* [EXERCISE INSTRUCTIONS]: Below is a listing; repeat exactly the lines from the one containing "1b. Eccezioni" to the one containing "## Contenuto Codice", both included.

* [RECORDS SUPPLIED]:
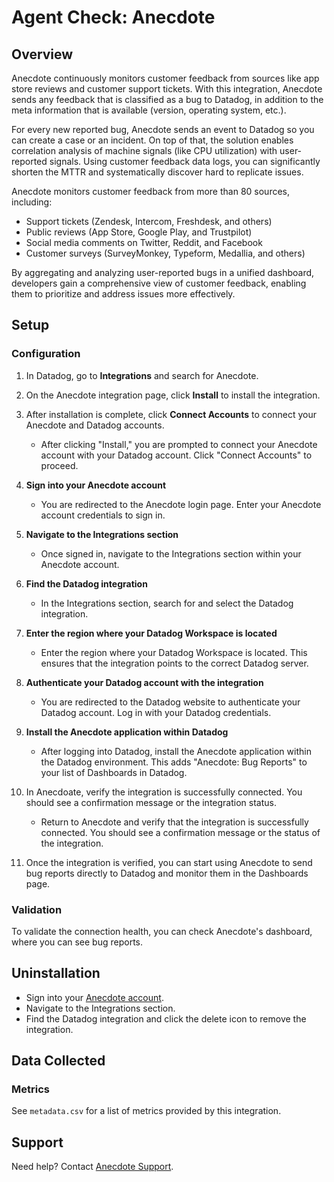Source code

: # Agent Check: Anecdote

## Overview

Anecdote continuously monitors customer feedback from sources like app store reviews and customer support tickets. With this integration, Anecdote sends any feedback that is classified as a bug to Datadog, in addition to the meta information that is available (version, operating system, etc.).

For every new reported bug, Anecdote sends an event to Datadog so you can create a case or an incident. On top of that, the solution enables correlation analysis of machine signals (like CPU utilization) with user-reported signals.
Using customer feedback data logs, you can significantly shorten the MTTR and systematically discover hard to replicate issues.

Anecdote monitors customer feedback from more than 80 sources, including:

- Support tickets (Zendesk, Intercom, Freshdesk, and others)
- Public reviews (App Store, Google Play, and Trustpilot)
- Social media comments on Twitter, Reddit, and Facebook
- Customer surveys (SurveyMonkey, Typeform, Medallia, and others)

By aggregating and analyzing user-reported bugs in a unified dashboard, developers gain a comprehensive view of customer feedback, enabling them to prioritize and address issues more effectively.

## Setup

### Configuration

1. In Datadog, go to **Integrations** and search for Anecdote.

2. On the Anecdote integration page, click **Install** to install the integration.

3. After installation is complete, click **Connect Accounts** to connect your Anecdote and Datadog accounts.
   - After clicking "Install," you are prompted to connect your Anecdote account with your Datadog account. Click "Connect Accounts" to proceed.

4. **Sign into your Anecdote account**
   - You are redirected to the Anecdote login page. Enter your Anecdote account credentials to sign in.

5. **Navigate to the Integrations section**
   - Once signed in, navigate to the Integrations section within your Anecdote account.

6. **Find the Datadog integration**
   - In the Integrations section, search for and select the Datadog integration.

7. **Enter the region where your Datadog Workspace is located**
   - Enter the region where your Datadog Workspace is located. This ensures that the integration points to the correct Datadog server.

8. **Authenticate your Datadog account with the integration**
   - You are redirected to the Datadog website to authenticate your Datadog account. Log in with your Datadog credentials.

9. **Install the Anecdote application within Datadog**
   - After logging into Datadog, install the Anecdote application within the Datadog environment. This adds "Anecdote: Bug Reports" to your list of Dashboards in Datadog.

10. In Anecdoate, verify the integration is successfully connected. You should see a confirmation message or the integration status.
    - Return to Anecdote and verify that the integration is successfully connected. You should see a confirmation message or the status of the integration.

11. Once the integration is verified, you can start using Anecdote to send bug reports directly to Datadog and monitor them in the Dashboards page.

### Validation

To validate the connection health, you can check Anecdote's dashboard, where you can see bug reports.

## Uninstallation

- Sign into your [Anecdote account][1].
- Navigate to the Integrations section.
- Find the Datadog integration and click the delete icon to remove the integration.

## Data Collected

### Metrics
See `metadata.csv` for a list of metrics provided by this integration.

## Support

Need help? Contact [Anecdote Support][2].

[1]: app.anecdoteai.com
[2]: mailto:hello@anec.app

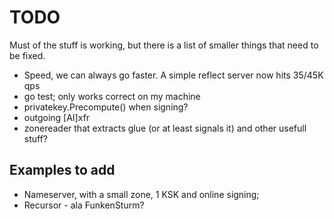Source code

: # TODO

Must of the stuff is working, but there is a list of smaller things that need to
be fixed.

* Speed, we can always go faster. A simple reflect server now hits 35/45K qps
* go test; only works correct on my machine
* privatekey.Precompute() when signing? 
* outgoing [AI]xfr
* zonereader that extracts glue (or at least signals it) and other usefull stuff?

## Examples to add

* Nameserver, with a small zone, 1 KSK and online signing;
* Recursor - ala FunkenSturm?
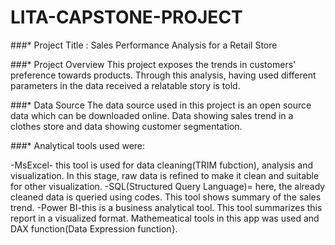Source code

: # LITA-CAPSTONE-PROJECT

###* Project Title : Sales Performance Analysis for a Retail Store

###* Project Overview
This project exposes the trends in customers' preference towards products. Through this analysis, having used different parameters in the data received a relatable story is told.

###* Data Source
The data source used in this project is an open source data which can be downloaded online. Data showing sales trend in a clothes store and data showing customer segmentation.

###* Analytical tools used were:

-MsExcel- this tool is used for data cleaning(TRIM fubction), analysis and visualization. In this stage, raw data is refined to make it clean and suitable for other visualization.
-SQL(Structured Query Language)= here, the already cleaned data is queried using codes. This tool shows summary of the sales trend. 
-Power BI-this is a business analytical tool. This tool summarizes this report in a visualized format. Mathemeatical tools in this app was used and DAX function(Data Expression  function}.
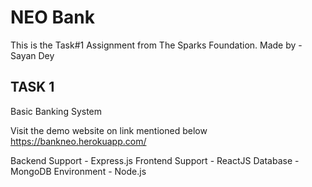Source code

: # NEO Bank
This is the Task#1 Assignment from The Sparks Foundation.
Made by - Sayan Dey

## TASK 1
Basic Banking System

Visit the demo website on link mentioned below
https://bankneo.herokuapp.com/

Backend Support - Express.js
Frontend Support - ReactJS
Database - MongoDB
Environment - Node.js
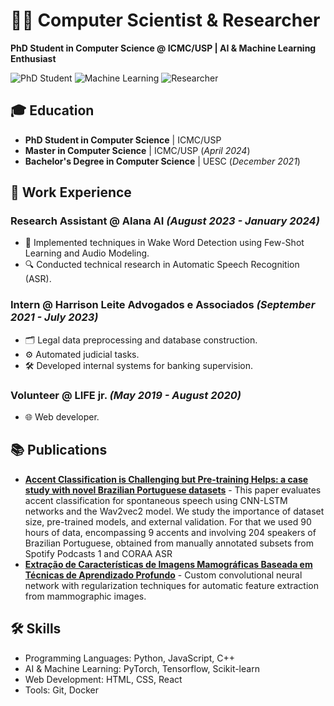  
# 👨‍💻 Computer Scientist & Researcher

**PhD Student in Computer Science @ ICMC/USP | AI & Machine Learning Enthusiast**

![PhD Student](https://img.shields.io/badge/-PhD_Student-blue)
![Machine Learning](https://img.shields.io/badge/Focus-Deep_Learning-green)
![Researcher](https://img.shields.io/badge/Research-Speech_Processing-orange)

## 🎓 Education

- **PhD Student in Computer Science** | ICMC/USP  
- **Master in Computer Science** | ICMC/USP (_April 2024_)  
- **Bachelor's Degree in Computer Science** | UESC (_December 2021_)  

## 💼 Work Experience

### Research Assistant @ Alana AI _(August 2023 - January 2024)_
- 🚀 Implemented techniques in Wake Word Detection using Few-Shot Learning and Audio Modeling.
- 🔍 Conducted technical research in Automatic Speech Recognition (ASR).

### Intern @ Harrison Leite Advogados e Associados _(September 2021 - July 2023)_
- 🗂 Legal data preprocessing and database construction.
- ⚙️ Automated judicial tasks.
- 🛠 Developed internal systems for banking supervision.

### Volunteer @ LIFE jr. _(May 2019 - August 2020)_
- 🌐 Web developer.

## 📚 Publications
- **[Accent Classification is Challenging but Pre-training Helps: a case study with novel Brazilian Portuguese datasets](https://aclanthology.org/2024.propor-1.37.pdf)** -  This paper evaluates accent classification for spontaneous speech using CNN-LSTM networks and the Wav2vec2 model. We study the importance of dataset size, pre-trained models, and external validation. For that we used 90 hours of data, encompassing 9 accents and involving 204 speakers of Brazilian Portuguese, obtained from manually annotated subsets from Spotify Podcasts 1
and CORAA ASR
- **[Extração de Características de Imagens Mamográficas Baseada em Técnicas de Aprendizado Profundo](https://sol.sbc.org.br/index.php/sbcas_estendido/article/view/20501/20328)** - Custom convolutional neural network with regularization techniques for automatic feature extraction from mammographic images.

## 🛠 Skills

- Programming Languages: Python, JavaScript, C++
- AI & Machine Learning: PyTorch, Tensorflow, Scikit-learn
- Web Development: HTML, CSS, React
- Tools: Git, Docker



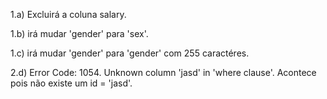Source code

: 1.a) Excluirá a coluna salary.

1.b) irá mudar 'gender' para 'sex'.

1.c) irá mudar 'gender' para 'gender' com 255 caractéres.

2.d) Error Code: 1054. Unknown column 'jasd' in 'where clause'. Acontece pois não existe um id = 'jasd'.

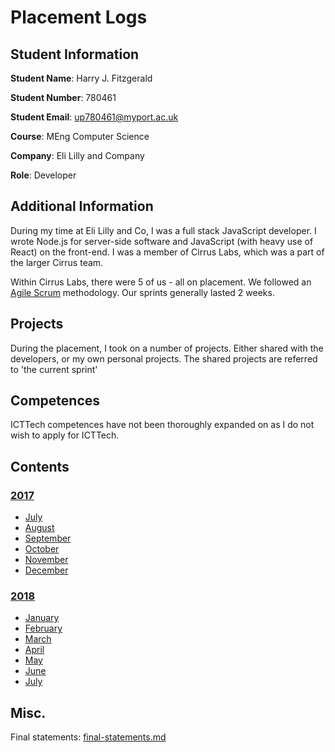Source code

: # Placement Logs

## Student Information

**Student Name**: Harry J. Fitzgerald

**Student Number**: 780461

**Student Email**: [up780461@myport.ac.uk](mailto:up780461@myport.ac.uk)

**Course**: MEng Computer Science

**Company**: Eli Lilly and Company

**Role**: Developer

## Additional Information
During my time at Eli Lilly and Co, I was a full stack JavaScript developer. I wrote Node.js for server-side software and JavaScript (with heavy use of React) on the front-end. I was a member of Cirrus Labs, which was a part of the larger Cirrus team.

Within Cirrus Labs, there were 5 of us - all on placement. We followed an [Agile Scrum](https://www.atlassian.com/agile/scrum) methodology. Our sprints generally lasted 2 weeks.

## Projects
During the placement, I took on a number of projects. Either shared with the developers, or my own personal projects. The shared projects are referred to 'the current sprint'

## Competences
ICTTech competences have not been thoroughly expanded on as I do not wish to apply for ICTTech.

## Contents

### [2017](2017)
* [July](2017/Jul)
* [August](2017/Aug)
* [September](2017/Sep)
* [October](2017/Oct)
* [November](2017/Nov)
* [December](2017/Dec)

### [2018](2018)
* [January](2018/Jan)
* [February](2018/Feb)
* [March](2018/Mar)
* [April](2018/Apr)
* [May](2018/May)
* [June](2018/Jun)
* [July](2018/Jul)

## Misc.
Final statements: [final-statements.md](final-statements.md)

==

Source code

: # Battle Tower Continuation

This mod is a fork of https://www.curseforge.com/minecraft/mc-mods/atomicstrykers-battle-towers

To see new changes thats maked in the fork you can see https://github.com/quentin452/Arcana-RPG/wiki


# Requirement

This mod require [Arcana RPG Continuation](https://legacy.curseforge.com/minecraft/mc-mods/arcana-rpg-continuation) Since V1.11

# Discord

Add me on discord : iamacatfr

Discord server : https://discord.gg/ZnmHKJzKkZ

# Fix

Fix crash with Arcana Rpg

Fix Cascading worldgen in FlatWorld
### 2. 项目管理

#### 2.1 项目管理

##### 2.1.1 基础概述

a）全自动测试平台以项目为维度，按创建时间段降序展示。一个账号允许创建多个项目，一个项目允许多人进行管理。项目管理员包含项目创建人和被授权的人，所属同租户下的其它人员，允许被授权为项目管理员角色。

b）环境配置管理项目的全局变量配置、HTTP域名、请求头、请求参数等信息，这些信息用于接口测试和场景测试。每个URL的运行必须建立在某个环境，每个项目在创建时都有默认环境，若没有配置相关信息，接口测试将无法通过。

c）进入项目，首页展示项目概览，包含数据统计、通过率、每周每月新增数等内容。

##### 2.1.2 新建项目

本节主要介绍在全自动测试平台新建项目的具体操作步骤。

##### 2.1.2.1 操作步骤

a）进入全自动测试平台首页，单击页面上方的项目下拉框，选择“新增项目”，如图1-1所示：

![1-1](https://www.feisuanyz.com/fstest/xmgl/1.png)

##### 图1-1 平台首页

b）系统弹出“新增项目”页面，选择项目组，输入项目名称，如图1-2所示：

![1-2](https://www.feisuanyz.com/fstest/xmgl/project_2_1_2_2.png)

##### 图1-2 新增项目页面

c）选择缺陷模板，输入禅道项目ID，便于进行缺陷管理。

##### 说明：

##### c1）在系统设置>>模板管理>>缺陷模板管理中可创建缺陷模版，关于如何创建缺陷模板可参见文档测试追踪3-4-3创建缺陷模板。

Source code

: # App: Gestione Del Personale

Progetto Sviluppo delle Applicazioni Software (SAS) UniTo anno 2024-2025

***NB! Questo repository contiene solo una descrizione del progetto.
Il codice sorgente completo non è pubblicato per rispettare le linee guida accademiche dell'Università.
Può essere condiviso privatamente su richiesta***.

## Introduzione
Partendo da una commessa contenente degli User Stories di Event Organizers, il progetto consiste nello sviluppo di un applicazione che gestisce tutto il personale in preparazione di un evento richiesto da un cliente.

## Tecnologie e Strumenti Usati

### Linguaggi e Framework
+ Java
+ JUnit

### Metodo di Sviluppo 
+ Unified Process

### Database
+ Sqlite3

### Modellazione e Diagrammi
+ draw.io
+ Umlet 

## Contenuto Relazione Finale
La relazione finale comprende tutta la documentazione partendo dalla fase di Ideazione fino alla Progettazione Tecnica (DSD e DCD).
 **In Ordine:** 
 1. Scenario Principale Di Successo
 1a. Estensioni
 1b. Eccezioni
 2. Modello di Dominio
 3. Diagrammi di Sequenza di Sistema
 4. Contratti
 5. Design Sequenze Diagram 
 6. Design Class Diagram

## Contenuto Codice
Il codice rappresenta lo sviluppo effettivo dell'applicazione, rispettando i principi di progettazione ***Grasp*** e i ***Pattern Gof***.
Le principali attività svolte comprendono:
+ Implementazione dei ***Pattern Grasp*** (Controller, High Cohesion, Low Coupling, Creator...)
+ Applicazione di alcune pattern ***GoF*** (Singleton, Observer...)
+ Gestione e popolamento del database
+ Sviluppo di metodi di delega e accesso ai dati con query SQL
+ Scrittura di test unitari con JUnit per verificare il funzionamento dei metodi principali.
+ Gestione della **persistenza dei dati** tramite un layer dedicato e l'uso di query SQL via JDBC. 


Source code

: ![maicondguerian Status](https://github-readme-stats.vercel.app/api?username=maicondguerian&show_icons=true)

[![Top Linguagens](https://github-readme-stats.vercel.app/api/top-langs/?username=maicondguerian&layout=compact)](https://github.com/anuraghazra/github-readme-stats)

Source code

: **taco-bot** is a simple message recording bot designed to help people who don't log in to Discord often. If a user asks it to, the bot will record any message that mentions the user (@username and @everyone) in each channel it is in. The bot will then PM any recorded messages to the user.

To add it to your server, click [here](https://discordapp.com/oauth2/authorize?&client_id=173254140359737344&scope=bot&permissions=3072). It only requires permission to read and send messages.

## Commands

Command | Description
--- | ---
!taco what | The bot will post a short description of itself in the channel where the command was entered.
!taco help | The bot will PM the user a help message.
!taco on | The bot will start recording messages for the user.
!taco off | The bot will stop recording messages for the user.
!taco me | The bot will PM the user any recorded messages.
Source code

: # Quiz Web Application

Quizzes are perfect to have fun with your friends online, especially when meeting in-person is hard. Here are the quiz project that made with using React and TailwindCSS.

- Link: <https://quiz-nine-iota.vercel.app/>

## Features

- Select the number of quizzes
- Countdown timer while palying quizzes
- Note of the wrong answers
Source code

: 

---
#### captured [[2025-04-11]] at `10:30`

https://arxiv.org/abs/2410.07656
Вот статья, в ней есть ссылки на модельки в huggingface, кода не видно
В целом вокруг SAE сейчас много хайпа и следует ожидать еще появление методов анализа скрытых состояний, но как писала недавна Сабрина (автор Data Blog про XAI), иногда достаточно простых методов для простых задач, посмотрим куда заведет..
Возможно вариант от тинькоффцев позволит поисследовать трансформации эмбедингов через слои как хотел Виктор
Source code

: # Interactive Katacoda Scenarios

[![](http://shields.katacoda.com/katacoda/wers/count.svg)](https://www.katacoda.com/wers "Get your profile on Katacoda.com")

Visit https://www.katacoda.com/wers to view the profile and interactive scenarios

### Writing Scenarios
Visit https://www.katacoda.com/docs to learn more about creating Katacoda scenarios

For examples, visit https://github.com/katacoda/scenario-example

...

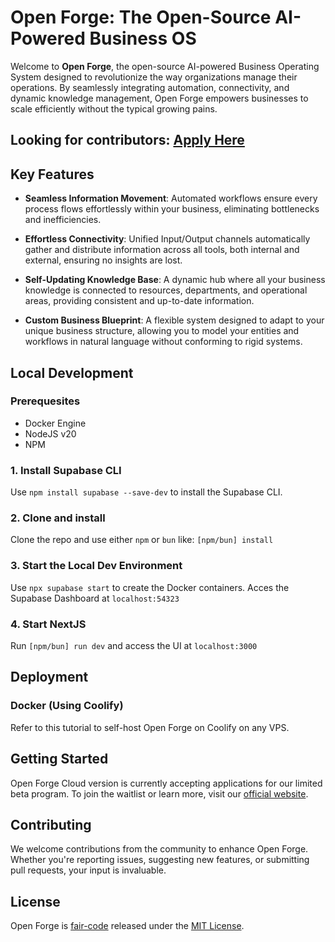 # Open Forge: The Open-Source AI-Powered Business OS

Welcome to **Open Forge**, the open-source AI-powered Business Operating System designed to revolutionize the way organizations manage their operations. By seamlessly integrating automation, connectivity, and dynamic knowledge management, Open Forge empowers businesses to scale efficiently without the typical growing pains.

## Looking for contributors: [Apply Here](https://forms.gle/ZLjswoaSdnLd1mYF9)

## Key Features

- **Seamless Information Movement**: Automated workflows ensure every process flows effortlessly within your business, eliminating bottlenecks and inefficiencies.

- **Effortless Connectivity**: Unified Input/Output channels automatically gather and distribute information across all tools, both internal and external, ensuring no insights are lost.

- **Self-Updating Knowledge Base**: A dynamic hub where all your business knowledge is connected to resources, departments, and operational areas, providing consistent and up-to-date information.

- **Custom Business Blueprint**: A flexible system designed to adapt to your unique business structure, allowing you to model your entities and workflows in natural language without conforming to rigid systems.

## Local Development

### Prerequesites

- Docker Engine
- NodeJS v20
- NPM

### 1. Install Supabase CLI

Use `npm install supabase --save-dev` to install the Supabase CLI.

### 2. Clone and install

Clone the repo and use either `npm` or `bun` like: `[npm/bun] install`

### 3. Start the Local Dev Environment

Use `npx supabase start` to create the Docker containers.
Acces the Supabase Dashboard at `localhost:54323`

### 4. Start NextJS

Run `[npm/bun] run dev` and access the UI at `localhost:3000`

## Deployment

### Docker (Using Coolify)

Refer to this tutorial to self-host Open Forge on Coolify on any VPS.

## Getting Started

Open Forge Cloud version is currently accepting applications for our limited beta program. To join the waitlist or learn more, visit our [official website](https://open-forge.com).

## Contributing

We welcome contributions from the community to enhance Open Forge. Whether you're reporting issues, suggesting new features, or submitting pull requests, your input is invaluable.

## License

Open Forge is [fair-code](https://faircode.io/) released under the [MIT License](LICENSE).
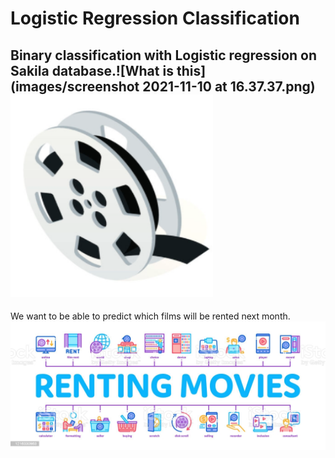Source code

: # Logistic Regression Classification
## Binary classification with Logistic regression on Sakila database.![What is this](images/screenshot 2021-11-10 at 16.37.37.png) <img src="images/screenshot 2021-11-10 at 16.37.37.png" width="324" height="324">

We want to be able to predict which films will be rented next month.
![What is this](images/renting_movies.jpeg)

* [RESULT]:
 1b. Eccezioni
 2. Modello di Dominio
 3. Diagrammi di Sequenza di Sistema
 4. Contratti
 5. Design Sequenze Diagram 
 6. Design Class Diagram

## Contenuto Codice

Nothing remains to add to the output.